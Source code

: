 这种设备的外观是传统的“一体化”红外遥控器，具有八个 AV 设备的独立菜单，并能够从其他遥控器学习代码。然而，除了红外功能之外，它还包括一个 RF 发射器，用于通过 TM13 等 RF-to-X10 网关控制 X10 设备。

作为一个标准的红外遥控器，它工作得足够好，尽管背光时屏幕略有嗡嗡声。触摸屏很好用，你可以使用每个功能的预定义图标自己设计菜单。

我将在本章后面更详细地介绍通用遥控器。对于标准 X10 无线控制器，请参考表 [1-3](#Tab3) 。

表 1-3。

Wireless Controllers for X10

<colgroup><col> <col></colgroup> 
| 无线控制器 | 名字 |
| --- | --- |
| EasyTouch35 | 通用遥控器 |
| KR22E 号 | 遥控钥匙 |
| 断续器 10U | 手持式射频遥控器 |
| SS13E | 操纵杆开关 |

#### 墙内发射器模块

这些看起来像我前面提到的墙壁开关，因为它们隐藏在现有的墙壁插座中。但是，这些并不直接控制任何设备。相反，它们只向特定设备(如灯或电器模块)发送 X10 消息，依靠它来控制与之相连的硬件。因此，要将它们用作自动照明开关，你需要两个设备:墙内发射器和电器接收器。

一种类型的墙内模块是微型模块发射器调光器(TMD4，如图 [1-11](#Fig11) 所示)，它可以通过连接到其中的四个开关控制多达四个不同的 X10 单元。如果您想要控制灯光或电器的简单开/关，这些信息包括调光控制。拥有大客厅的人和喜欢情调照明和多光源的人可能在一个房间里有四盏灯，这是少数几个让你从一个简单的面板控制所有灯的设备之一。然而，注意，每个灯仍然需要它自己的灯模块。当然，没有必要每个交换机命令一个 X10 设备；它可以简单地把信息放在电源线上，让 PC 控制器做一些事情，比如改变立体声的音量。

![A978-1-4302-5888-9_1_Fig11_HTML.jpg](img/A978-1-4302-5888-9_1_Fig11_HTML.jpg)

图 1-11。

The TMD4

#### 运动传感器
========================
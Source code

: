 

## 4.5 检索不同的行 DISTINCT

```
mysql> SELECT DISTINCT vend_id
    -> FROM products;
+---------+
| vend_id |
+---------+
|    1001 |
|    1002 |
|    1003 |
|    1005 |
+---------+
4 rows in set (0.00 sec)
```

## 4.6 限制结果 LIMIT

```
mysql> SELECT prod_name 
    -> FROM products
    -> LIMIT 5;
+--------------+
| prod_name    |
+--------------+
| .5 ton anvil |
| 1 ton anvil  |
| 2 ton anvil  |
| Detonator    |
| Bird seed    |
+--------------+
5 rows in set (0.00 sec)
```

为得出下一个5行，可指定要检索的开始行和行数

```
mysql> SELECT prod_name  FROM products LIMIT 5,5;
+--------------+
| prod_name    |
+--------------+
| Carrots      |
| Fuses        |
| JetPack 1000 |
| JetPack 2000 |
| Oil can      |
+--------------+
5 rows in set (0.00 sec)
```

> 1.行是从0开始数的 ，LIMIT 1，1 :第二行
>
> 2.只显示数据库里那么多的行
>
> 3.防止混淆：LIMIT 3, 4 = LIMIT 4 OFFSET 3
========================
▸ WORK TASK
Copy all lines of the records that have the string "LIMIT" in them.

▸ RESPONSE FOR THIS EXERCISE
## 4.6 限制结果 LIMIT
    -> LIMIT 5;
mysql> SELECT prod_name  FROM products LIMIT 5,5;
> 1.行是从0开始数的 ，LIMIT 1，1 :第二行
> 3.防止混淆：LIMIT 3, 4 = LIMIT 4 OFFSET 3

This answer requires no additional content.